Tau Neutrino Appearance with a 1000 Megaparsec Baseline

Abstract

A high-energy neutrino telescope, such as the AMANDA detector, may detect neutrinos produced in sources, distant by a 1000 megaparsecs, which produce mostly ${\nu }_e$ or ${\nu }_{\mu }$ neutrinos. Above 1 PeV, ${\nu }_e$ and ${\nu }_{\mu }$ are absorbed by charged-current interactions in the Earth, but the Earth never becomes opaque to ${\nu }_{\tau }$ since the ${\tau }^{-}$ produced in a charged-current ${\nu }_{\tau }$ interaction decays back into ${\nu }_{\tau }$. This provides an experimental signature for neutrino oscillations.
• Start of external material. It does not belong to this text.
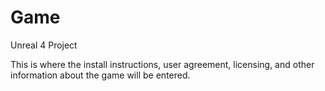# Game
Unreal 4 Project

This is where the install instructions, user agreement, licensing, and other information about the game will be entered.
The appearance of a ${\nu }_{\tau }$ component would be evident as a flat zenith angle dependence of a source intensity at the highest neutrino energies, which would indicate ${\nu }_{\tau }$ mixing with a sensitivity to $\Delta m^2$ as low as ${10}^{-17\mathrm{}}{\mathrm{eV}}^2$, for the farthest sources. In addition, the presence of tau neutrino mixing would allow neutrino astronomy well beyond the PeV cutoff, possibly out to the energies of protons observed above ${10}^{20}\mathrm{eV}$.